Too busy passing a water-downed jobs bill, pursuing renegade texters and mourning the death of an anti-gay hate monger, the state House had this to say to supporters of anti-bullying legislation: Pound sand.
That edict came Friday as the state House failed to vote on House Bill 927, a proposal with bipartisan support that would strengthen the state’s anti-bullying statute. Friday was Crossover Day for the General Assembly, which usually means that if a piece of legislation hasn’t passed one chamber by then that it dies for the session. And the 30th day of the legislative session came and went without action on the anti-bullying bill despite optimism from supporters who had strong hopes that it would pass the House and move to the Senate.
The lack of action comes as a second suicide of a Georgia student is linked to alleged harassment and taunting he received from classmates. H.B. 927, sponsored by gay-friendly Republican Rep. Mike Jacobs, was motivated in part by the 2009 suicide of 11-year-old Jaheem Herrera, who faced harassment and anti-gay taunts at his DeKalb County school.
On Monday, Jacobs declined to comment on the fate of his anti-bullying legislation, but did continue to advocate for improving current Georgia law on the topic.
“The current Georgia statute with respect to bullying is inadequate,” Jacobs says. “Georgia is one of 41 states that have adopted anti-bullying statutes and Georgia’s statute is the oldest of the 41. So there has been a lot of lawmaking in this area that has happened after Georgia adopted its statute and ours does not reflect what is prevalent in other states at this point.”
H.B. 927 offers a sweeping definition of bullying and mandates that local school systems develop anti-bullying policies by August 2011. It also directs the state Department of Education to develop a model policy about bullying by January 2011.
But the legislation does not include specific protected categories in its definition of bullying.

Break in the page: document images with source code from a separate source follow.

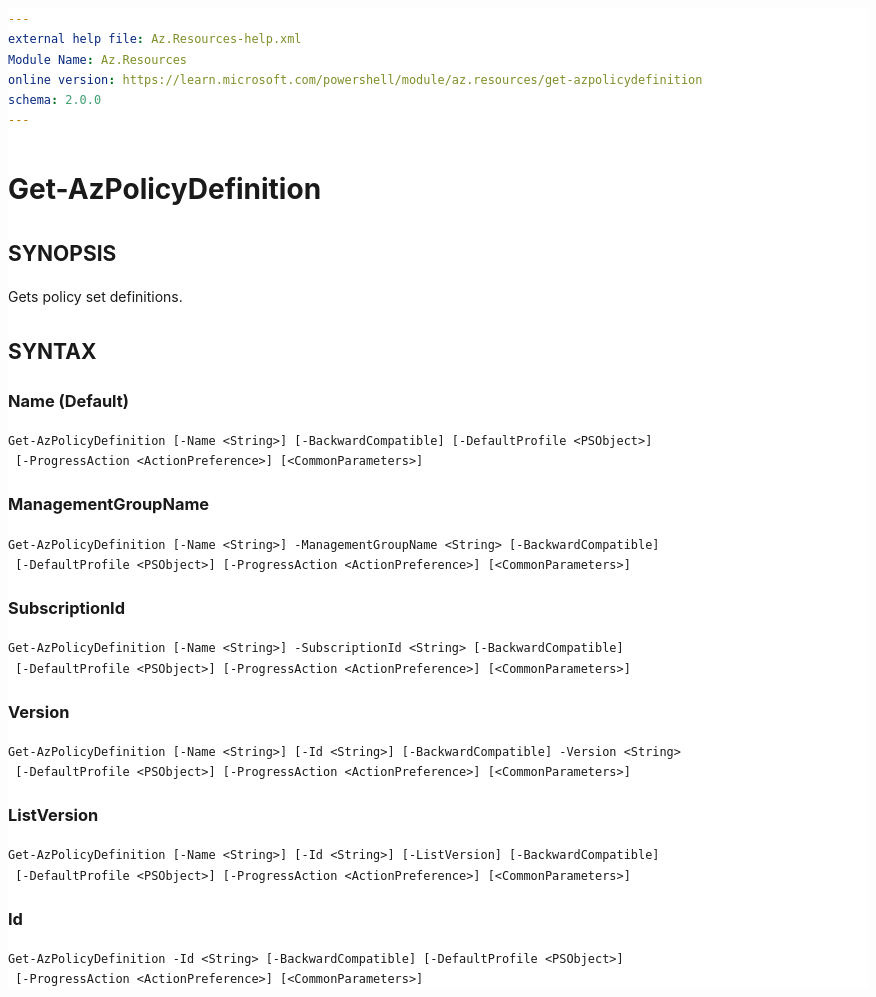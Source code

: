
```yaml
---
external help file: Az.Resources-help.xml
Module Name: Az.Resources
online version: https://learn.microsoft.com/powershell/module/az.resources/get-azpolicydefinition
schema: 2.0.0
---
```


# Get-AzPolicyDefinition

## SYNOPSIS
Gets policy set definitions.

## SYNTAX

### Name (Default)
```
Get-AzPolicyDefinition [-Name <String>] [-BackwardCompatible] [-DefaultProfile <PSObject>]
 [-ProgressAction <ActionPreference>] [<CommonParameters>]
```

### ManagementGroupName
```
Get-AzPolicyDefinition [-Name <String>] -ManagementGroupName <String> [-BackwardCompatible]
 [-DefaultProfile <PSObject>] [-ProgressAction <ActionPreference>] [<CommonParameters>]
```

### SubscriptionId
```
Get-AzPolicyDefinition [-Name <String>] -SubscriptionId <String> [-BackwardCompatible]
 [-DefaultProfile <PSObject>] [-ProgressAction <ActionPreference>] [<CommonParameters>]
```

### Version
```
Get-AzPolicyDefinition [-Name <String>] [-Id <String>] [-BackwardCompatible] -Version <String>
 [-DefaultProfile <PSObject>] [-ProgressAction <ActionPreference>] [<CommonParameters>]
```

### ListVersion
```
Get-AzPolicyDefinition [-Name <String>] [-Id <String>] [-ListVersion] [-BackwardCompatible]
 [-DefaultProfile <PSObject>] [-ProgressAction <ActionPreference>] [<CommonParameters>]
```

### Id
```
Get-AzPolicyDefinition -Id <String> [-BackwardCompatible] [-DefaultProfile <PSObject>]
 [-ProgressAction <ActionPreference>] [<CommonParameters>]
```
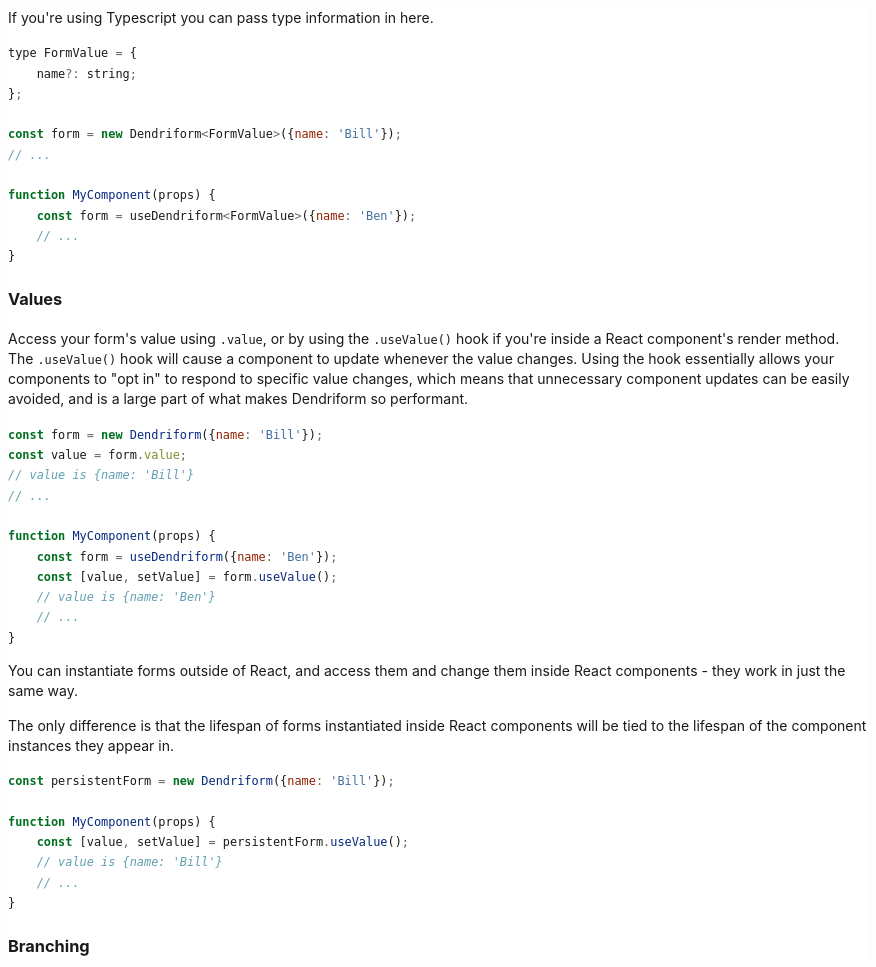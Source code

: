 If you're using Typescript you can pass type information in here.

```js
type FormValue = {
    name?: string;
};

const form = new Dendriform<FormValue>({name: 'Bill'});
// ...

function MyComponent(props) {
    const form = useDendriform<FormValue>({name: 'Ben'});
    // ...
}
```

### Values

Access your form's value using `.value`, or by using the `.useValue()` hook if you're inside a React component's render method. The `.useValue()` hook will cause a component to update whenever the value changes. Using the hook essentially allows your components to "opt in" to respond to specific value changes, which means that unnecessary component updates can be easily avoided, and is a large part of what makes Dendriform so performant.

```js
const form = new Dendriform({name: 'Bill'});
const value = form.value;
// value is {name: 'Bill'}
// ...

function MyComponent(props) {
    const form = useDendriform({name: 'Ben'});
    const [value, setValue] = form.useValue();
    // value is {name: 'Ben'}
    // ...
}
```

You can instantiate forms outside of React, and access them and change them inside React components - they work in just the same way.

The only difference is that the lifespan of forms instantiated inside React components will be tied to the lifespan of the component instances they appear in.

```js
const persistentForm = new Dendriform({name: 'Bill'});

function MyComponent(props) {
    const [value, setValue] = persistentForm.useValue();
    // value is {name: 'Bill'}
    // ...
}
```

### Branching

Instead, it describes the act as threats of injury, displays of force used to intimidate a victim, or written, verbal and physical acts “which a reasonable person would perceive as being intended to threaten, harass, or intimidate.”
The measure cleared a key hurdle when it passed out of the Rules Committee on March 10, encouraging supporters who expected it would then face a House vote. But the House tabled the measure on March 11 after about 45 minutes of debate.